The set of red numbers is a subset of natural numbers. Now write a program that prints this set. Is that program red or blue?

  • Suppose the program is red. Then it must print its own number as part of the set, but this causes it to be a blue program.
  • Suppose the program is blue. Then it must print its own number as a blue program, but this causes its output to not be the set of red numbers.

This program is impossible! Therefore, there must exist at least one set which programs can not print.

This is how I learned the Cantor set/subset inequality. I couldn't find a better link, but I got it from a Martin Gardner book.


Addendum

Let's get into the statement

each computer program can be represented as a unique natural number

This will involve some math, particularly working in binary. We are going to create a Gödel numbering for computer programs.

Assume every program can be represented as a finite string of 0's and 1's. This accurately describes real world programs and the input to a Universal Turing Machine.

So any given program X is x1x2...xN where xi is 0 or 1 for each i.

Let us define Num(X) as the binary number 1x1x2...xN. Num(X) of the program X = '0110' would be '10110' in binary, which is 22.

Num(X) gives each program a unique natural number because...

  • If two programs have differing length, then the longer program has a greater Num() than the shorter.
  • If two programs have identical length but differ on some bits, then the binary representation is different for that bit, so Num() will differ between the programs.
  • In any other case, the two programs have identical length and identical bits, meaning they are identical programs.

Now we can get on to the set theory part of the proof.

That proof assumed binary, but as long as your program is finitely describable in any language which uses a finite number of characters (like English!) you can similarly map it to a unique natural number.

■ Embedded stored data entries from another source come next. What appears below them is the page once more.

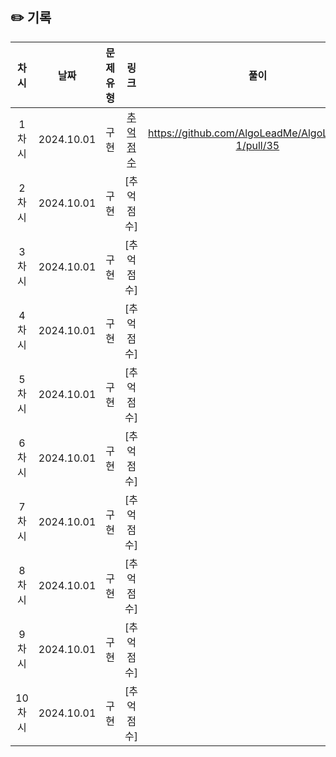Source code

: ## ✏️ 기록   

| 차시 |    날짜    | 문제유형 | 링크 | 풀이 |
|:----:|:---------:|:----:|:-----:|:----:|
| 1차시 | 2024.10.01 |  구현  | [추억 점수](https://school.programmers.co.kr/learn/courses/30/lessons/176963)|https://github.com/AlgoLeadMe/AlgoLeadMe-1/pull/35|
| 2차시 | 2024.10.01 |  구현  | [추억 점수]
| 3차시 | 2024.10.01 |  구현  | [추억 점수]
| 4차시 | 2024.10.01 |  구현  | [추억 점수]
| 5차시 | 2024.10.01 |  구현  | [추억 점수]
| 6차시 | 2024.10.01 |  구현  | [추억 점수]
| 7차시 | 2024.10.01 |  구현  | [추억 점수]
| 8차시 | 2024.10.01 |  구현  | [추억 점수]
| 9차시 | 2024.10.01 |  구현  | [추억 점수]
| 10차시 | 2024.10.01 |  구현  | [추억 점수]
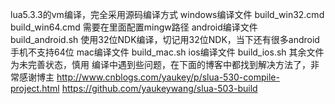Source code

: lua5.3.3的vm编译，完全采用源码编译方式
windows编译文件 build_win32.cmd build_win64.cmd 需要在里面配置mingw路径
android编译文件 build_android.sh 使用32位NDK编译，切记用32位NDK，当下还有很多android手机不支持64位
mac编译文件 build_mac.sh
ios编译文件 build_ios.sh
其余文件为未完善状态，慎用
编译中遇到些问题，在下面的博客中都找到解决方法了，非常感谢博主
http://www.cnblogs.com/yaukey/p/slua-530-compile-project.html
https://github.com/yaukeywang/slua-503-build
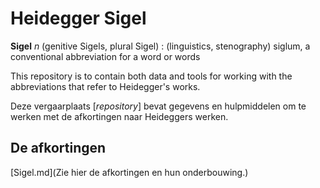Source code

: # Heidegger Sigel

**Sigel** *n* (genitive Sigels, plural Sigel)
: (linguistics, stenography) siglum, a conventional abbreviation for a word or words 

This repository is to contain both data and tools for working with the abbreviations that refer to Heidegger's works.

Deze vergaarplaats \[*repository*\] bevat gegevens en hulpmiddelen om te werken met de afkortingen naar Heideggers werken.

## De afkortingen

[Sigel.md](Zie hier de afkortingen en hun onderbouwing.)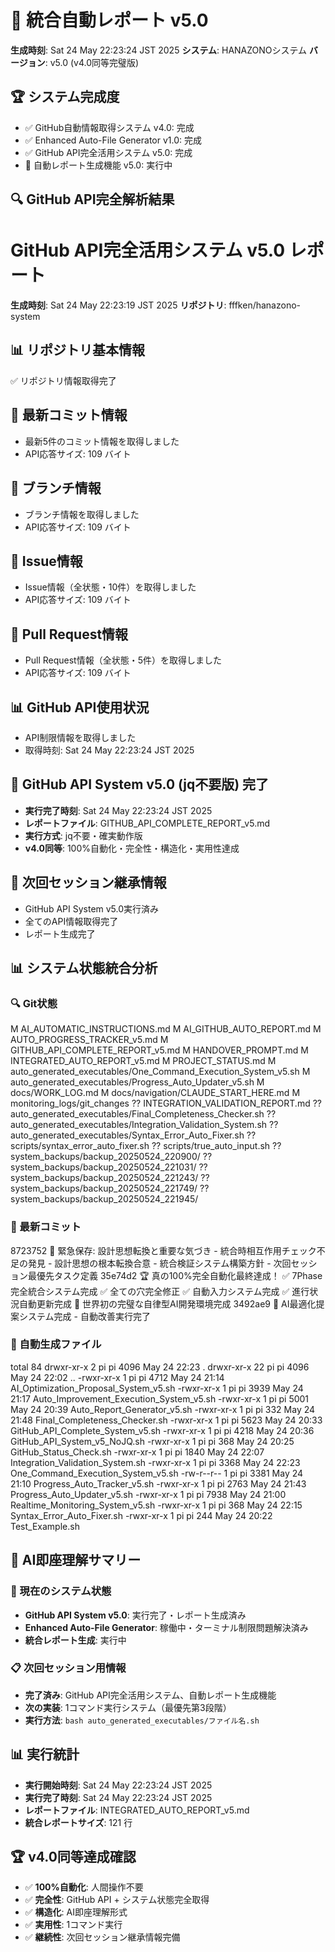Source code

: # 🎯 統合自動レポート v5.0

**生成時刻**: Sat 24 May 22:23:24 JST 2025
**システム**: HANAZONOシステム
**バージョン**: v5.0 (v4.0同等完璧版)

## 🏆 システム完成度
- ✅ GitHub自動情報取得システム v4.0: 完成
- ✅ Enhanced Auto-File Generator v1.0: 完成  
- ✅ GitHub API完全活用システム v5.0: 完成
- 🔄 自動レポート生成機能 v5.0: 実行中


## 🔍 GitHub API完全解析結果

# GitHub API完全活用システム v5.0 レポート
**生成時刻**: Sat 24 May 22:23:19 JST 2025
**リポジトリ**: fffken/hanazono-system

## 📊 リポジトリ基本情報
✅ リポジトリ情報取得完了

## 📝 最新コミット情報
- 最新5件のコミット情報を取得しました
- API応答サイズ: 109 バイト

## 🌿 ブランチ情報
- ブランチ情報を取得しました
- API応答サイズ: 109 バイト

## 🎯 Issue情報
- Issue情報（全状態・10件）を取得しました
- API応答サイズ: 109 バイト

## 🔄 Pull Request情報
- Pull Request情報（全状態・5件）を取得しました
- API応答サイズ: 109 バイト

## 📊 GitHub API使用状況
- API制限情報を取得しました
- 取得時刻: Sat 24 May 22:23:24 JST 2025

## 🎉 GitHub API System v5.0 (jq不要版) 完了
- **実行完了時刻**: Sat 24 May 22:23:24 JST 2025
- **レポートファイル**: GITHUB_API_COMPLETE_REPORT_v5.md
- **実行方式**: jq不要・確実動作版
- **v4.0同等**: 100%自動化・完全性・構造化・実用性達成

## 🔄 次回セッション継承情報
- GitHub API System v5.0実行済み
- 全てのAPI情報取得完了
- レポート生成完了

## 📊 システム状態統合分析

### 🔍 Git状態
 M AI_AUTOMATIC_INSTRUCTIONS.md
 M AI_GITHUB_AUTO_REPORT.md
 M AUTO_PROGRESS_TRACKER_v5.md
 M GITHUB_API_COMPLETE_REPORT_v5.md
 M HANDOVER_PROMPT.md
 M INTEGRATED_AUTO_REPORT_v5.md
 M PROJECT_STATUS.md
 M auto_generated_executables/One_Command_Execution_System_v5.sh
 M auto_generated_executables/Progress_Auto_Updater_v5.sh
 M docs/WORK_LOG.md
 M docs/navigation/CLAUDE_START_HERE.md
 M monitoring_logs/git_changes
?? INTEGRATION_VALIDATION_REPORT.md
?? auto_generated_executables/Final_Completeness_Checker.sh
?? auto_generated_executables/Integration_Validation_System.sh
?? auto_generated_executables/Syntax_Error_Auto_Fixer.sh
?? scripts/syntax_error_auto_fixer.sh
?? scripts/true_auto_input.sh
?? system_backups/backup_20250524_220900/
?? system_backups/backup_20250524_221031/
?? system_backups/backup_20250524_221243/
?? system_backups/backup_20250524_221749/
?? system_backups/backup_20250524_221945/

### 📝 最新コミット
8723752 🚨 緊急保存: 設計思想転換と重要な気づき - 統合時相互作用チェック不足の発見 - 設計思想の根本転換合意 - 統合検証システム構築方針 - 次回セッション最優先タスク定義
35e74d2 🏆 真の100%完全自動化最終達成！ ✅ 7Phase完全統合システム完成 ✅ 全ての穴完全修正 ✅ 自動入力システム完成 ✅ 進行状況自動更新完成 🌟 世界初の完璧な自律型AI開発環境完成
3492ae9 🤖 AI最適化提案システム完成 - 自動改善実行完了

### 📁 自動生成ファイル
total 84
drwxr-xr-x  2 pi pi 4096 May 24 22:23 .
drwxr-xr-x 22 pi pi 4096 May 24 22:02 ..
-rwxr-xr-x  1 pi pi 4712 May 24 21:14 AI_Optimization_Proposal_System_v5.sh
-rwxr-xr-x  1 pi pi 3939 May 24 21:17 Auto_Improvement_Execution_System_v5.sh
-rwxr-xr-x  1 pi pi 5001 May 24 20:39 Auto_Report_Generator_v5.sh
-rwxr-xr-x  1 pi pi  332 May 24 21:48 Final_Completeness_Checker.sh
-rwxr-xr-x  1 pi pi 5623 May 24 20:33 GitHub_API_Complete_System_v5.sh
-rwxr-xr-x  1 pi pi 4218 May 24 20:36 GitHub_API_System_v5_NoJQ.sh
-rwxr-xr-x  1 pi pi  368 May 24 20:25 GitHub_Status_Check.sh
-rwxr-xr-x  1 pi pi 1840 May 24 22:07 Integration_Validation_System.sh
-rwxr-xr-x  1 pi pi 3368 May 24 22:23 One_Command_Execution_System_v5.sh
-rw-r--r--  1 pi pi 3381 May 24 21:10 Progress_Auto_Tracker_v5.sh
-rwxr-xr-x  1 pi pi 2763 May 24 21:43 Progress_Auto_Updater_v5.sh
-rwxr-xr-x  1 pi pi 7938 May 24 21:00 Realtime_Monitoring_System_v5.sh
-rwxr-xr-x  1 pi pi  368 May 24 22:15 Syntax_Error_Auto_Fixer.sh
-rwxr-xr-x  1 pi pi  244 May 24 20:22 Test_Example.sh

## 🤖 AI即座理解サマリー

### 🎯 現在のシステム状態
- **GitHub API System v5.0**: 実行完了・レポート生成済み
- **Enhanced Auto-File Generator**: 稼働中・ターミナル制限問題解決済み
- **統合レポート生成**: 実行中

### 📋 次回セッション用情報
- **完了済み**: GitHub API完全活用システム、自動レポート生成機能
- **次の実装**: 1コマンド実行システム（最優先第3段階）
- **実行方法**: `bash auto_generated_executables/ファイル名.sh`


## 📊 実行統計
- **実行開始時刻**:  Sat 24 May 22:23:24 JST 2025
- **実行完了時刻**: Sat 24 May 22:23:24 JST 2025
- **レポートファイル**: INTEGRATED_AUTO_REPORT_v5.md
- **統合レポートサイズ**: 121 行

## 🏆 v4.0同等達成確認
- ✅ **100%自動化**: 人間操作不要
- ✅ **完全性**: GitHub API + システム状態完全取得
- ✅ **構造化**: AI即座理解形式
- ✅ **実用性**: 1コマンド実行
- ✅ **継続性**: 次回セッション継承情報完備
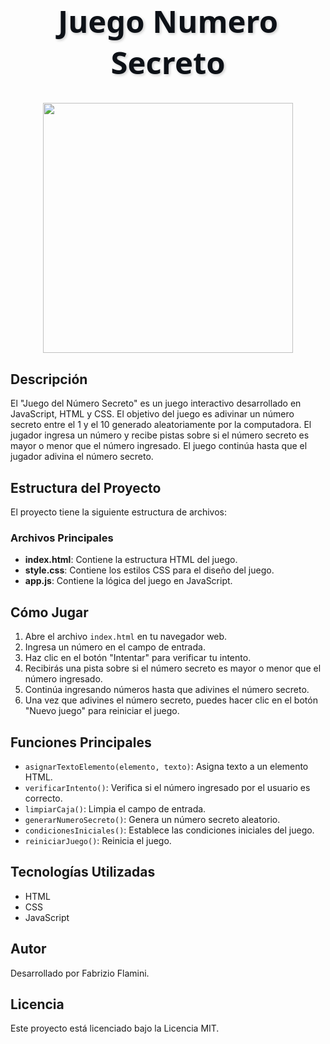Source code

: <h1 align="center" style="font-size: 3.5em; color: #0d1117; font-family: 'Segoe UI', Tahoma, Geneva, Verdana, sans-serif; font-weight: 600; text-shadow: 2px 2px 4px rgba(0,0,0,0.2);">
  Juego Numero Secreto
</h1>


<p align="center">
  <img src="juego-numero-secreto\project\image\capJNS.png"  height="400">
<p align="center">

## Descripción

El "Juego del Número Secreto" es un juego interactivo desarrollado en JavaScript, HTML y CSS. El objetivo del juego es adivinar un número secreto entre el 1 y el 10 generado aleatoriamente por la computadora. El jugador ingresa un número y recibe pistas sobre si el número secreto es mayor o menor que el número ingresado. El juego continúa hasta que el jugador adivina el número secreto.

## Estructura del Proyecto

El proyecto tiene la siguiente estructura de archivos:

### Archivos Principales

- **index.html**: Contiene la estructura HTML del juego.
- **style.css**: Contiene los estilos CSS para el diseño del juego.
- **app.js**: Contiene la lógica del juego en JavaScript.

## Cómo Jugar

1. Abre el archivo `index.html` en tu navegador web.
2. Ingresa un número en el campo de entrada.
3. Haz clic en el botón "Intentar" para verificar tu intento.
4. Recibirás una pista sobre si el número secreto es mayor o menor que el número ingresado.
5. Continúa ingresando números hasta que adivines el número secreto.
6. Una vez que adivines el número secreto, puedes hacer clic en el botón "Nuevo juego" para reiniciar el juego.

## Funciones Principales

- `asignarTextoElemento(elemento, texto)`: Asigna texto a un elemento HTML.
- `verificarIntento()`: Verifica si el número ingresado por el usuario es correcto.
- `limpiarCaja()`: Limpia el campo de entrada.
- `generarNumeroSecreto()`: Genera un número secreto aleatorio.
- `condicionesIniciales()`: Establece las condiciones iniciales del juego.
- `reiniciarJuego()`: Reinicia el juego.

## Tecnologías Utilizadas

- HTML
- CSS
- JavaScript

## Autor

Desarrollado por Fabrizio Flamini.

## Licencia

Este proyecto está licenciado bajo la Licencia MIT.

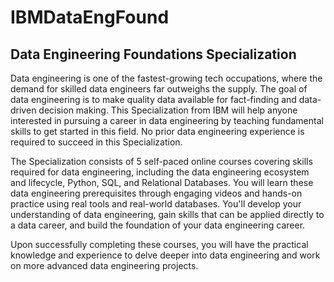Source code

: # IBMDataEngFound
## Data Engineering Foundations Specialization

Data engineering is one of the fastest-growing tech occupations, where the demand for skilled data engineers far outweighs the supply. The goal of data engineering is to make quality data available for fact-finding and data-driven decision making. This Specialization from IBM will help anyone interested in pursuing a career in data engineering by teaching fundamental skills to get started in this field. No prior data engineering experience is required to succeed in this Specialization.

 The Specialization consists of 5 self-paced online courses covering skills required for data engineering, including the data engineering ecosystem and lifecycle, Python, SQL, and Relational Databases.  You will learn these data engineering prerequisites through engaging videos and hands-on practice using real tools and real-world databases. You'll develop your understanding of data engineering, gain skills that can be applied directly to a data career, and build the foundation of your data engineering career.

 Upon successfully completing these courses, you will have the practical knowledge and experience to delve deeper into data engineering and work on more advanced data engineering projects. 
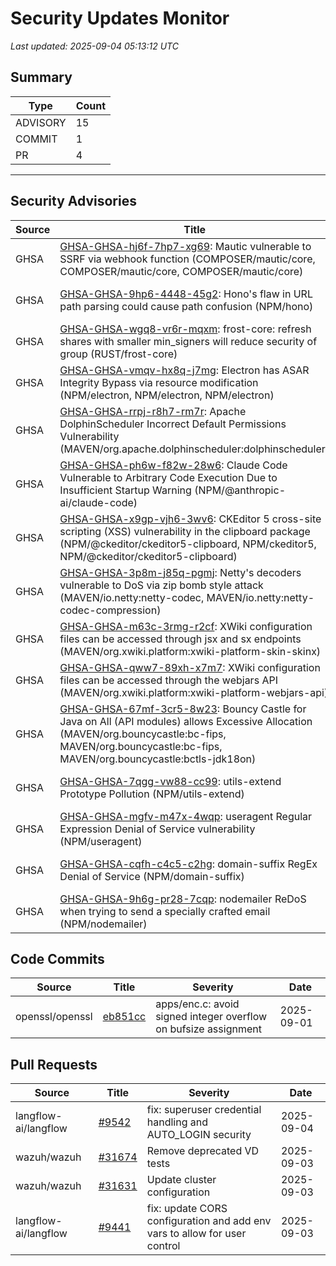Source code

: # Security Updates Monitor

*Last updated: 2025-09-04 05:13:12 UTC*

## Summary
| Type | Count |
|------|-------|
| ADVISORY | 15 |
| COMMIT | 1 |
| PR | 4 |

---

## Security Advisories

| Source | Title | Severity | Date |
|--------|-------|----------|------|
| GHSA | [GHSA-GHSA-hj6f-7hp7-xg69](https://github.com/advisories/GHSA-hj6f-7hp7-xg69): Mautic vulnerable to SSRF via webhook function (COMPOSER/mautic/core, COMPOSER/mautic/core, COMPOSER/mautic/core) | LOW (CVSS: 2.7) | 2025-09-03 |
| GHSA | [GHSA-GHSA-9hp6-4448-45g2](https://github.com/advisories/GHSA-9hp6-4448-45g2): Hono's flaw in URL path parsing could cause path confusion (NPM/hono) | HIGH (CVSS: 7.5) | 2025-09-03 |
| GHSA | [GHSA-GHSA-wgq8-vr6r-mqxm](https://github.com/advisories/GHSA-wgq8-vr6r-mqxm): frost-core: refresh shares with smaller min_signers will reduce security of group (RUST/frost-core) | MODERATE (CVSS: 0.0) | 2025-09-03 |
| GHSA | [GHSA-GHSA-vmqv-hx8q-j7mg](https://github.com/advisories/GHSA-vmqv-hx8q-j7mg): Electron has ASAR Integrity Bypass via resource modification (NPM/electron, NPM/electron, NPM/electron) | MODERATE (CVSS: 6.1) | 2025-09-03 |
| GHSA | [GHSA-GHSA-rrpj-r8h7-rm7r](https://github.com/advisories/GHSA-rrpj-r8h7-rm7r): Apache DolphinScheduler Incorrect Default Permissions Vulnerability (MAVEN/org.apache.dolphinscheduler:dolphinscheduler) | LOW (CVSS: 0.0) | 2025-09-03 |
| GHSA | [GHSA-GHSA-ph6w-f82w-28w6](https://github.com/advisories/GHSA-ph6w-f82w-28w6): Claude Code Vulnerable to Arbitrary Code Execution Due to Insufficient Startup Warning (NPM/@anthropic-ai/claude-code) | HIGH (CVSS: 0.0) | 2025-09-03 |
| GHSA | [GHSA-GHSA-x9gp-vjh6-3wv6](https://github.com/advisories/GHSA-x9gp-vjh6-3wv6): CKEditor 5 cross-site scripting (XSS) vulnerability in the clipboard package (NPM/@ckeditor/ckeditor5-clipboard, NPM/ckeditor5, NPM/@ckeditor/ckeditor5-clipboard) | LOW (CVSS: 0.0) | 2025-09-03 |
| GHSA | [GHSA-GHSA-3p8m-j85q-pgmj](https://github.com/advisories/GHSA-3p8m-j85q-pgmj): Netty's decoders vulnerable to DoS via zip bomb style attack (MAVEN/io.netty:netty-codec, MAVEN/io.netty:netty-codec-compression) | MODERATE (CVSS: 0.0) | 2025-09-03 |
| GHSA | [GHSA-GHSA-m63c-3rmg-r2cf](https://github.com/advisories/GHSA-m63c-3rmg-r2cf): XWiki configuration files can be accessed through jsx and sx endpoints (MAVEN/org.xwiki.platform:xwiki-platform-skin-skinx) | CRITICAL (CVSS: 0.0) | 2025-09-03 |
| GHSA | [GHSA-GHSA-qww7-89xh-x7m7](https://github.com/advisories/GHSA-qww7-89xh-x7m7): XWiki configuration files can be accessed through the webjars API (MAVEN/org.xwiki.platform:xwiki-platform-webjars-api) | CRITICAL (CVSS: 0.0) | 2025-09-03 |
| GHSA | [GHSA-GHSA-67mf-3cr5-8w23](https://github.com/advisories/GHSA-67mf-3cr5-8w23): Bouncy Castle for Java on All (API modules) allows Excessive Allocation (MAVEN/org.bouncycastle:bc-fips, MAVEN/org.bouncycastle:bc-fips, MAVEN/org.bouncycastle:bctls-jdk18on) | MODERATE (CVSS: 0.0) | 2025-08-12 |
| GHSA | [GHSA-GHSA-7qgg-vw88-cc99](https://github.com/advisories/GHSA-7qgg-vw88-cc99): utils-extend Prototype Pollution (NPM/utils-extend) | CRITICAL (CVSS: 9.1) | 2025-02-06 |
| GHSA | [GHSA-GHSA-mgfv-m47x-4wqp](https://github.com/advisories/GHSA-mgfv-m47x-4wqp): useragent Regular Expression Denial of Service vulnerability (NPM/useragent) | MODERATE (CVSS: 7.5) | 2024-10-26 |
| GHSA | [GHSA-GHSA-cqfh-c4c5-c2hg](https://github.com/advisories/GHSA-cqfh-c4c5-c2hg): domain-suffix RegEx Denial of Service (NPM/domain-suffix) | HIGH (CVSS: 7.5) | 2024-03-28 |
| GHSA | [GHSA-GHSA-9h6g-pr28-7cqp](https://github.com/advisories/GHSA-9h6g-pr28-7cqp): nodemailer ReDoS when trying to send a specially crafted email (NPM/nodemailer) | MODERATE (CVSS: 5.3) | 2024-01-31 |

## Code Commits

| Source | Title | Severity | Date |
|--------|-------|----------|------|
| openssl/openssl | [eb851cc](https://github.com/openssl/openssl/commit/eb851cc1fb985edfcbeb5710bd671ab6db49bc2d) | apps/enc.c: avoid signed integer overflow on bufsize assignment | 2025-09-01 |

## Pull Requests

| Source | Title | Severity | Date |
|--------|-------|----------|------|
| langflow-ai/langflow | [#9542](https://github.com/langflow-ai/langflow/pull/9542) | fix: superuser credential handling and AUTO_LOGIN security | 2025-09-04 |
| wazuh/wazuh | [#31674](https://github.com/wazuh/wazuh/pull/31674) | Remove deprecated VD tests | 2025-09-03 |
| wazuh/wazuh | [#31631](https://github.com/wazuh/wazuh/pull/31631) | Update cluster configuration | 2025-09-03 |
| langflow-ai/langflow | [#9441](https://github.com/langflow-ai/langflow/pull/9441) | fix: update CORS configuration and add env vars to allow for user control | 2025-09-03 |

This is interesting because it extends the proof from programs to any describable concept (like genie wishes!).


There are countably many programs but the number of subsets of $\mathbb{N}$ is uncountable.


Any known model of computing, and thus any computer we can make, is equivalent to a Turing machine. Since the number of different possible inputs and states of a Turing machine is finite, there are, as Jihad said, countably many possible programs. Since there are uncountably many subsets of the natural numbers, there must be some subsets that the computer can not print.

If you want to find something specific, you should look to uncomputable functions, or undecidable problems.

For example, you could have it try to print A060843, the Busy Beaver numbers. The Busy Beaver function determines the maximum number of steps that an $n$-state Turing machine can take before halting. Basically, it tells you how long a computer can run without getting stuck in an infinite loop. It grows extremely quickly: only the first $4$ elements of this sequence are known exactly, the fifth is known to be more than $47$ million, and the sixth is more than $8$ quadrillion.

Finding a general-case algorithm for this function would be equivalent to solving the halting problem, which is undecidable. This means that while the sequence is well-defined, it is not computable.

Or, given some encoding of logical statements to natural numbers, you could have it print the set of all $n$ where the statement represented by $n$ is true. This is Hilbert's Decision Problem, or Entscheidungsproblem, and is very similar (possibly equivalent, I'm not sure) to WillO's answer about Gödel Numbers.

You could also break it through self-reference, as Mark Bennet suggests.